__Data entries__
.....

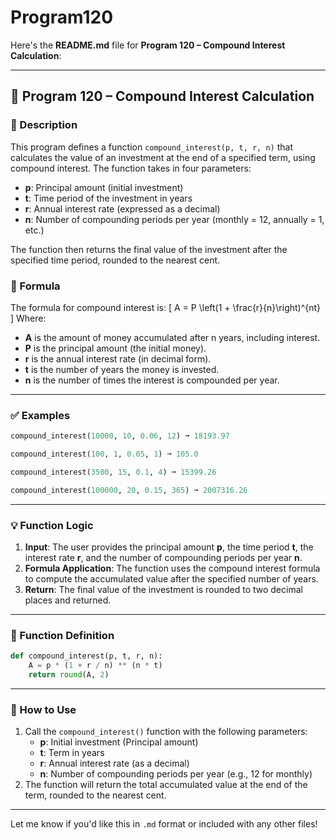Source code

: # Program120
Here's the **README.md** file for **Program 120 – Compound Interest Calculation**:

---

## 📘 Program 120 – Compound Interest Calculation

### 📝 Description  

This program defines a function `compound_interest(p, t, r, n)` that calculates the value of an investment at the end of a specified term, using compound interest. The function takes in four parameters:

- **p**: Principal amount (initial investment)
- **t**: Time period of the investment in years
- **r**: Annual interest rate (expressed as a decimal)
- **n**: Number of compounding periods per year (monthly = 12, annually = 1, etc.)

The function then returns the final value of the investment after the specified time period, rounded to the nearest cent.

### 🌱 Formula

The formula for compound interest is:
\[
A = P \left(1 + \frac{r}{n}\right)^{nt}
\]
Where:

- **A** is the amount of money accumulated after n years, including interest.
- **P** is the principal amount (the initial money).
- **r** is the annual interest rate (in decimal form).
- **t** is the number of years the money is invested.
- **n** is the number of times the interest is compounded per year.

---

### ✅ Examples

```python
compound_interest(10000, 10, 0.06, 12) ➞ 18193.97

compound_interest(100, 1, 0.05, 1) ➞ 105.0

compound_interest(3500, 15, 0.1, 4) ➞ 15399.26

compound_interest(100000, 20, 0.15, 365) ➞ 2007316.26
```

---

### 💡 Function Logic

1. **Input**: The user provides the principal amount **p**, the time period **t**, the interest rate **r**, and the number of compounding periods per year **n**.
2. **Formula Application**: The function uses the compound interest formula to compute the accumulated value after the specified number of years.
3. **Return**: The final value of the investment is rounded to two decimal places and returned.

---

### 🧠 Function Definition

```python
def compound_interest(p, t, r, n):
    A = p * (1 + r / n) ** (n * t)
    return round(A, 2)
```

---

### 🔁 How to Use

1. Call the `compound_interest()` function with the following parameters:
   - **p**: Initial investment (Principal amount)
   - **t**: Term in years
   - **r**: Annual interest rate (as a decimal)
   - **n**: Number of compounding periods per year (e.g., 12 for monthly)
2. The function will return the total accumulated value at the end of the term, rounded to the nearest cent.

---

Let me know if you'd like this in `.md` format or included with any other files!
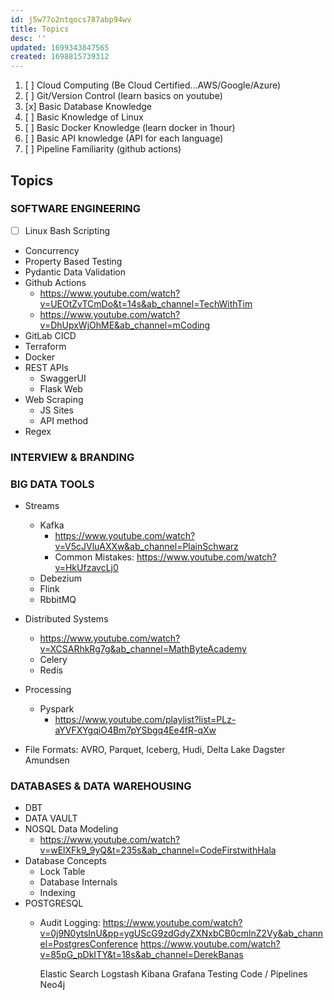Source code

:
```yaml
---
id: j5w77o2ntqocs787abp94wv
title: Topics
desc: ''
updated: 1699343847565
created: 1698815739312
---
```


1. [ ] Cloud Computing (Be Cloud Certified...AWS/Google/Azure)
2. [ ] Git/Version Control (learn basics on youtube)
3. [x] Basic Database Knowledge
4. [ ] Basic Knowledge of Linux
5. [ ] Basic Docker Knowledge (learn docker in 1hour)
6. [ ] Basic API knowledge (API for each language)
7. [ ] Pipeline Familiarity (github actions)

## Topics

### SOFTWARE ENGINEERING

- [ ] Linux Bash Scripting
- Concurrency
- Property Based Testing
- Pydantic Data Validation
- Github Actions
  - <https://www.youtube.com/watch?v=UEOtZvTCmDo&t=14s&ab_channel=TechWithTim>
  - <https://www.youtube.com/watch?v=DhUpxWjOhME&ab_channel=mCoding>
- GitLab CICD
- Terraform
- Docker
- REST APIs
  - SwaggerUI
  - Flask Web
- Web Scraping
  - JS Sites
  - API method
- Regex

### INTERVIEW & BRANDING

### BIG DATA TOOLS

- Streams
  - Kafka
    - <https://www.youtube.com/watch?v=V5cJVluAXXw&ab_channel=PlainSchwarz>
    - Common Mistakes: <https://www.youtube.com/watch?v=HkUfzavcLj0>
  - Debezium
  - Flink
  - RbbitMQ

- Distributed Systems
  - <https://www.youtube.com/watch?v=XCSARhkRg7g&ab_channel=MathByteAcademy>
  - Celery
  - Redis
- Processing
  - Pyspark
    - <https://www.youtube.com/playlist?list=PLz-aYVFXYgqiO4Bm7pYSbgq4Ee4fR-qXw>
- File Formats: AVRO, Parquet, Iceberg, Hudi, Delta Lake
    Dagster
    Amundsen

### DATABASES & DATA WAREHOUSING

- DBT
- DATA VAULT
- NOSQL Data Modeling
  - <https://www.youtube.com/watch?v=wElXFk9_9yQ&t=235s&ab_channel=CodeFirstwithHala>
- Database Concepts
  - Lock Table
  - Database Internals
  - Indexing
- POSTGRESQL
  - Audit Logging: <https://www.youtube.com/watch?v=0j9N0ytsInU&pp=ygUScG9zdGdyZXNxbCB0cmlnZ2Vy&ab_channel=PostgresConference>
    <https://www.youtube.com/watch?v=85pG_pDkITY&t=18s&ab_channel=DerekBanas>

    Elastic Search
    Logstash
    Kibana
    Grafana
    Testing Code / Pipelines
    Neo4j
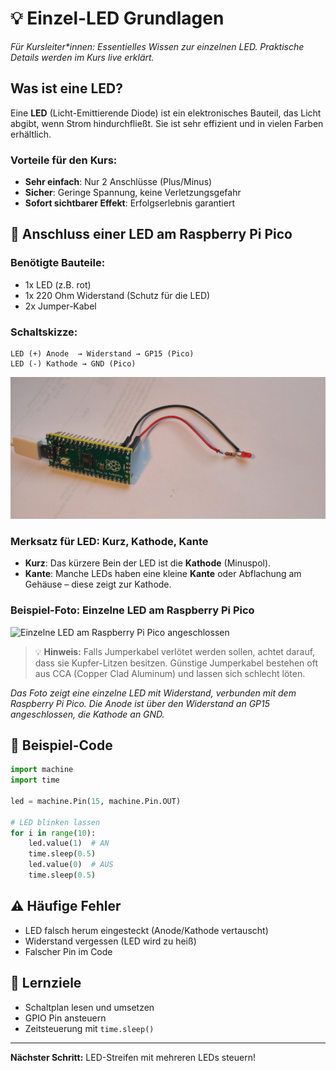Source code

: 

# 💡 Einzel-LED Grundlagen

*Für Kursleiter\*innen: Essentielles Wissen zur einzelnen LED. Praktische Details werden im Kurs live erklärt.*

## Was ist eine LED?
Eine **LED** (Licht-Emittierende Diode) ist ein elektronisches Bauteil, das Licht abgibt, wenn Strom hindurchfließt. Sie ist sehr effizient und in vielen Farben erhältlich.

### Vorteile für den Kurs:
- **Sehr einfach**: Nur 2 Anschlüsse (Plus/Minus)
- **Sicher**: Geringe Spannung, keine Verletzungsgefahr
- **Sofort sichtbarer Effekt**: Erfolgserlebnis garantiert

## 🔌 Anschluss einer LED am Raspberry Pi Pico

### Benötigte Bauteile:
- 1x LED (z.B. rot)
- 1x 220 Ohm Widerstand (Schutz für die LED)
- 2x Jumper-Kabel

### Schaltskizze:
```
LED (+) Anode  → Widerstand → GP15 (Pico)
LED (-) Kathode → GND (Pico)
```
![Einzel-LED Schaltung](../assets/single_led.jpg)
### Merksatz für LED: Kurz, Kathode, Kante

- **Kurz**: Das kürzere Bein der LED ist die **Kathode** (Minuspol).
- **Kante**: Manche LEDs haben eine kleine **Kante** oder Abflachung am Gehäuse – diese zeigt zur Kathode.
### Beispiel-Foto: Einzelne LED am Raspberry Pi Pico

![Einzelne LED am Raspberry Pi Pico angeschlossen](../assets/single_led_pico.jpg)

> 💡 **Hinweis:** Falls Jumperkabel verlötet werden sollen, achtet darauf, dass sie Kupfer-Litzen besitzen. Günstige Jumperkabel bestehen oft aus CCA (Copper Clad Aluminum) und lassen sich schlecht löten.



*Das Foto zeigt eine einzelne LED mit Widerstand, verbunden mit dem Raspberry Pi Pico. Die Anode ist über den Widerstand an GP15 angeschlossen, die Kathode an GND.*

## 📝 Beispiel-Code
```python
import machine
import time

led = machine.Pin(15, machine.Pin.OUT)

# LED blinken lassen
for i in range(10):
    led.value(1)  # AN
    time.sleep(0.5)
    led.value(0)  # AUS
    time.sleep(0.5)
```

## ⚠️ Häufige Fehler
- LED falsch herum eingesteckt (Anode/Kathode vertauscht)
- Widerstand vergessen (LED wird zu heiß)
- Falscher Pin im Code

## 🎯 Lernziele
- Schaltplan lesen und umsetzen
- GPIO Pin ansteuern
- Zeitsteuerung mit `time.sleep()`

---

**Nächster Schritt:** LED-Streifen mit mehreren LEDs steuern!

.....

List every line above containing the word "accumulated".

__Result of this task__
- **A** is the amount of money accumulated after n years, including interest.
2. **Formula Application**: The function uses the compound interest formula to compute the accumulated value after the specified number of years.
2. The function will return the total accumulated value at the end of the term, rounded to the nearest cent.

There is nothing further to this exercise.